• _Exercise_: Hunt through the entries for the word "with" and copy each line in which it appears.

• _Exercise material_:
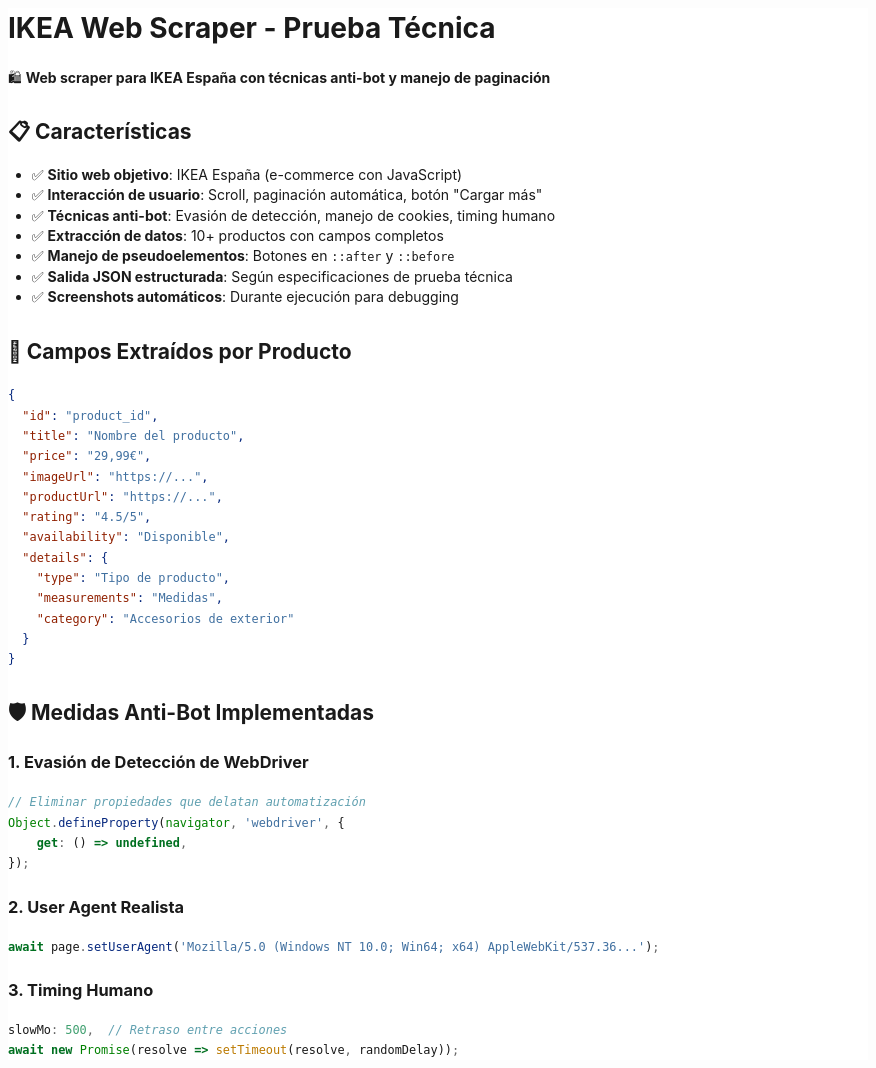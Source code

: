 # IKEA Web Scraper - Prueba Técnica

🛍️ **Web scraper para IKEA España con técnicas anti-bot y manejo de paginación**

## 📋 Características

- ✅ **Sitio web objetivo**: IKEA España (e-commerce con JavaScript)
- ✅ **Interacción de usuario**: Scroll, paginación automática, botón "Cargar más"
- ✅ **Técnicas anti-bot**: Evasión de detección, manejo de cookies, timing humano
- ✅ **Extracción de datos**: 10+ productos con campos completos
- ✅ **Manejo de pseudoelementos**: Botones en `::after` y `::before`
- ✅ **Salida JSON estructurada**: Según especificaciones de prueba técnica
- ✅ **Screenshots automáticos**: Durante ejecución para debugging

## 🎯 Campos Extraídos por Producto

```json
{
  "id": "product_id",
  "title": "Nombre del producto", 
  "price": "29,99€",
  "imageUrl": "https://...",
  "productUrl": "https://...",
  "rating": "4.5/5",
  "availability": "Disponible",
  "details": {
    "type": "Tipo de producto",
    "measurements": "Medidas", 
    "category": "Accesorios de exterior"
  }
}
```

## 🛡️ Medidas Anti-Bot Implementadas

### 1. **Evasión de Detección de WebDriver**
```javascript
// Eliminar propiedades que delatan automatización
Object.defineProperty(navigator, 'webdriver', {
    get: () => undefined,
});
```

### 2. **User Agent Realista**
```javascript
await page.setUserAgent('Mozilla/5.0 (Windows NT 10.0; Win64; x64) AppleWebKit/537.36...');
```

### 3. **Timing Humano**
```javascript
slowMo: 500,  // Retraso entre acciones
await new Promise(resolve => setTimeout(resolve, randomDelay));
```

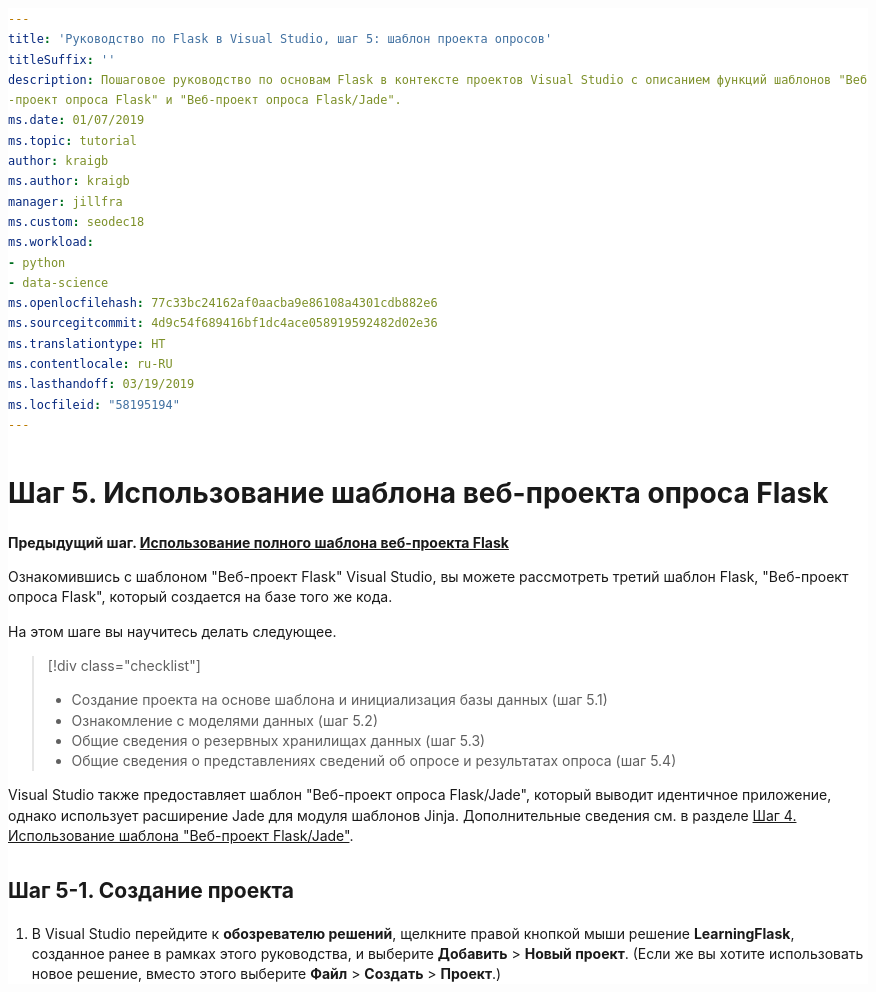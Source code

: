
 ```yaml
---
title: 'Руководство по Flask в Visual Studio, шаг 5: шаблон проекта опросов'
titleSuffix: ''
description: Пошаговое руководство по основам Flask в контексте проектов Visual Studio с описанием функций шаблонов "Веб-проект опроса Flask" и "Веб-проект опроса Flask/Jade".
ms.date: 01/07/2019
ms.topic: tutorial
author: kraigb
ms.author: kraigb
manager: jillfra
ms.custom: seodec18
ms.workload:
- python
- data-science
ms.openlocfilehash: 77c33bc24162af0aacba9e86108a4301cdb882e6
ms.sourcegitcommit: 4d9c54f689416bf1dc4ace058919592482d02e36
ms.translationtype: HT
ms.contentlocale: ru-RU
ms.lasthandoff: 03/19/2019
ms.locfileid: "58195194"
---
```

# <a name="step-5-use-the-polls-flask-web-project-template"></a>Шаг 5. Использование шаблона веб-проекта опроса Flask

**Предыдущий шаг. [Использование полного шаблона веб-проекта Flask](learn-flask-visual-studio-step-04-full-flask-project-template.md)**

Ознакомившись с шаблоном "Веб-проект Flask" Visual Studio, вы можете рассмотреть третий шаблон Flask, "Веб-проект опроса Flask", который создается на базе того же кода.

На этом шаге вы научитесь делать следующее.

> [!div class="checklist"]
> - Создание проекта на основе шаблона и инициализация базы данных (шаг 5.1)
> - Ознакомление с моделями данных (шаг 5.2)
> - Общие сведения о резервных хранилищах данных (шаг 5.3)
> - Общие сведения о представлениях сведений об опросе и результатах опроса (шаг 5.4)

Visual Studio также предоставляет шаблон "Веб-проект опроса Flask/Jade", который выводит идентичное приложение, однако использует расширение Jade для модуля шаблонов Jinja. Дополнительные сведения см. в разделе [Шаг 4. Использование шаблона "Веб-проект Flask/Jade"](learn-flask-visual-studio-step-04-full-flask-project-template.md#the-flaskjade-web-project-template).

## <a name="step-5-1-create-the-project"></a>Шаг 5-1. Создание проекта

1. В Visual Studio перейдите к **обозревателю решений**, щелкните правой кнопкой мыши решение **LearningFlask**, созданное ранее в рамках этого руководства, и выберите **Добавить** > **Новый проект**. (Если же вы хотите использовать новое решение, вместо этого выберите **Файл** > **Создать** > **Проект**.)
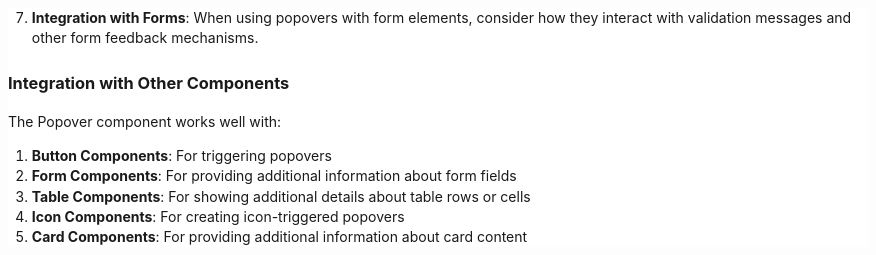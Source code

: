 7. **Integration with Forms**: When using popovers with form elements, consider how they interact with validation messages and other form feedback mechanisms.

### Integration with Other Components

The Popover component works well with:

1. **Button Components**: For triggering popovers
2. **Form Components**: For providing additional information about form fields
3. **Table Components**: For showing additional details about table rows or cells
4. **Icon Components**: For creating icon-triggered popovers
5. **Card Components**: For providing additional information about card content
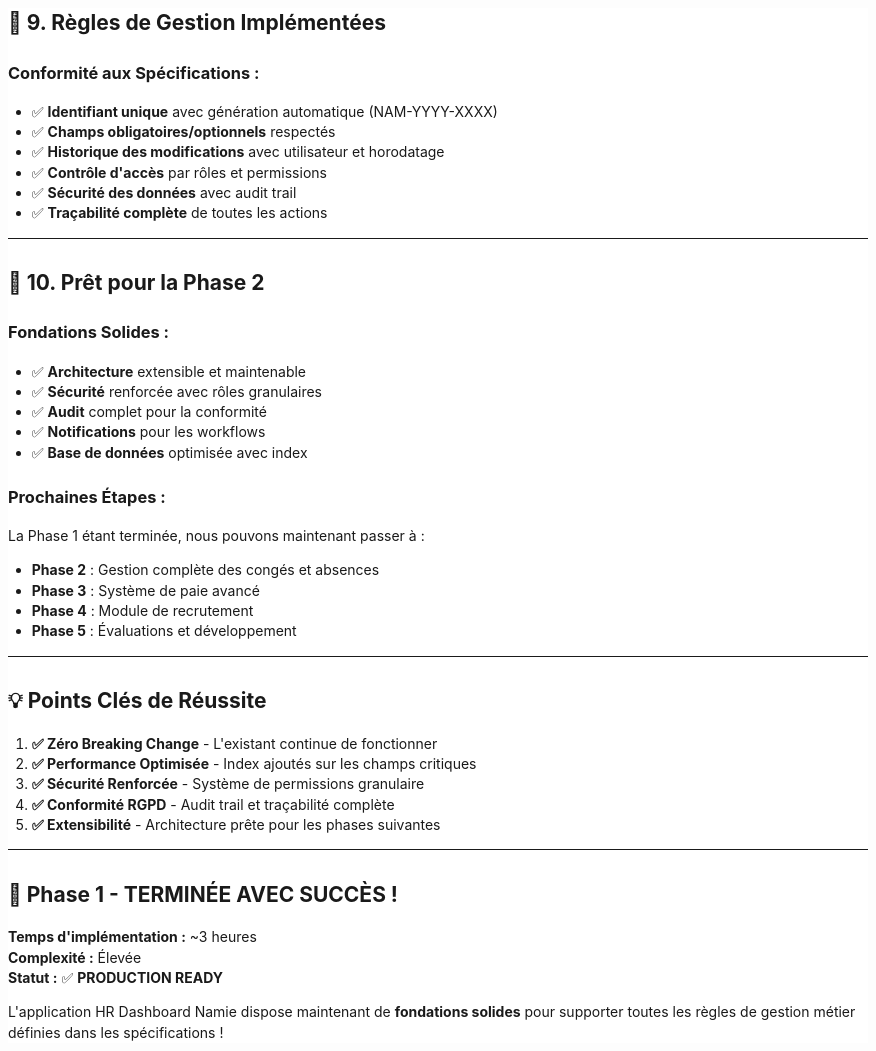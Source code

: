 ## 🎯 **9. Règles de Gestion Implémentées**

### **Conformité aux Spécifications :**
- ✅ **Identifiant unique** avec génération automatique (NAM-YYYY-XXXX)
- ✅ **Champs obligatoires/optionnels** respectés
- ✅ **Historique des modifications** avec utilisateur et horodatage
- ✅ **Contrôle d'accès** par rôles et permissions
- ✅ **Sécurité des données** avec audit trail
- ✅ **Traçabilité complète** de toutes les actions

---

## 🚀 **10. Prêt pour la Phase 2**

### **Fondations Solides :**
- ✅ **Architecture** extensible et maintenable
- ✅ **Sécurité** renforcée avec rôles granulaires
- ✅ **Audit** complet pour la conformité
- ✅ **Notifications** pour les workflows
- ✅ **Base de données** optimisée avec index

### **Prochaines Étapes :**
La Phase 1 étant terminée, nous pouvons maintenant passer à :
- **Phase 2** : Gestion complète des congés et absences
- **Phase 3** : Système de paie avancé
- **Phase 4** : Module de recrutement
- **Phase 5** : Évaluations et développement

---

## 💡 **Points Clés de Réussite**

1. **✅ Zéro Breaking Change** - L'existant continue de fonctionner
2. **✅ Performance Optimisée** - Index ajoutés sur les champs critiques
3. **✅ Sécurité Renforcée** - Système de permissions granulaire
4. **✅ Conformité RGPD** - Audit trail et traçabilité complète
5. **✅ Extensibilité** - Architecture prête pour les phases suivantes

---

## 🎉 **Phase 1 - TERMINÉE AVEC SUCCÈS !**

**Temps d'implémentation :** ~3 heures  
**Complexité :** Élevée  
**Statut :** ✅ **PRODUCTION READY**

L'application HR Dashboard Namie dispose maintenant de **fondations solides** pour supporter toutes les règles de gestion métier définies dans les spécifications !
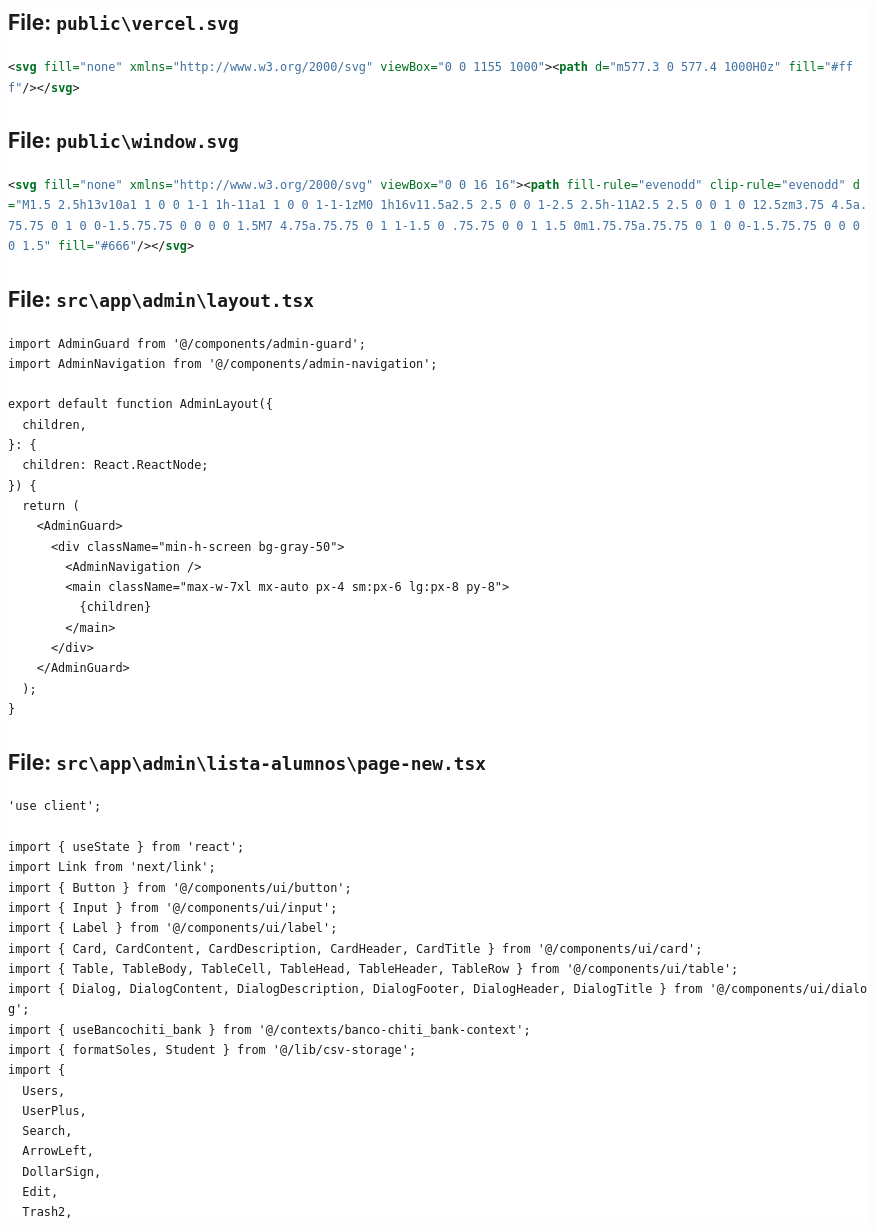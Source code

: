 ## File: `public\vercel.svg`
```svg
<svg fill="none" xmlns="http://www.w3.org/2000/svg" viewBox="0 0 1155 1000"><path d="m577.3 0 577.4 1000H0z" fill="#fff"/></svg>
```

## File: `public\window.svg`
```svg
<svg fill="none" xmlns="http://www.w3.org/2000/svg" viewBox="0 0 16 16"><path fill-rule="evenodd" clip-rule="evenodd" d="M1.5 2.5h13v10a1 1 0 0 1-1 1h-11a1 1 0 0 1-1-1zM0 1h16v11.5a2.5 2.5 0 0 1-2.5 2.5h-11A2.5 2.5 0 0 1 0 12.5zm3.75 4.5a.75.75 0 1 0 0-1.5.75.75 0 0 0 0 1.5M7 4.75a.75.75 0 1 1-1.5 0 .75.75 0 0 1 1.5 0m1.75.75a.75.75 0 1 0 0-1.5.75.75 0 0 0 0 1.5" fill="#666"/></svg>
```

## File: `src\app\admin\layout.tsx`
```tsx
import AdminGuard from '@/components/admin-guard';
import AdminNavigation from '@/components/admin-navigation';

export default function AdminLayout({
  children,
}: {
  children: React.ReactNode;
}) {
  return (
    <AdminGuard>
      <div className="min-h-screen bg-gray-50">
        <AdminNavigation />
        <main className="max-w-7xl mx-auto px-4 sm:px-6 lg:px-8 py-8">
          {children}
        </main>
      </div>
    </AdminGuard>
  );
}

```

## File: `src\app\admin\lista-alumnos\page-new.tsx`
```tsx
'use client';

import { useState } from 'react';
import Link from 'next/link';
import { Button } from '@/components/ui/button';
import { Input } from '@/components/ui/input';
import { Label } from '@/components/ui/label';
import { Card, CardContent, CardDescription, CardHeader, CardTitle } from '@/components/ui/card';
import { Table, TableBody, TableCell, TableHead, TableHeader, TableRow } from '@/components/ui/table';
import { Dialog, DialogContent, DialogDescription, DialogFooter, DialogHeader, DialogTitle } from '@/components/ui/dialog';
import { useBancochiti_bank } from '@/contexts/banco-chiti_bank-context';
import { formatSoles, Student } from '@/lib/csv-storage';
import { 
  Users, 
  UserPlus, 
  Search, 
  ArrowLeft,
  DollarSign,
  Edit,
  Trash2,
```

• _Reply to the task_:
: 7. **Integration with Forms**: When using popovers with form elements, consider how they interact with validation messages and other form feedback mechanisms.
### Integration with Other Components
The Popover component works well with:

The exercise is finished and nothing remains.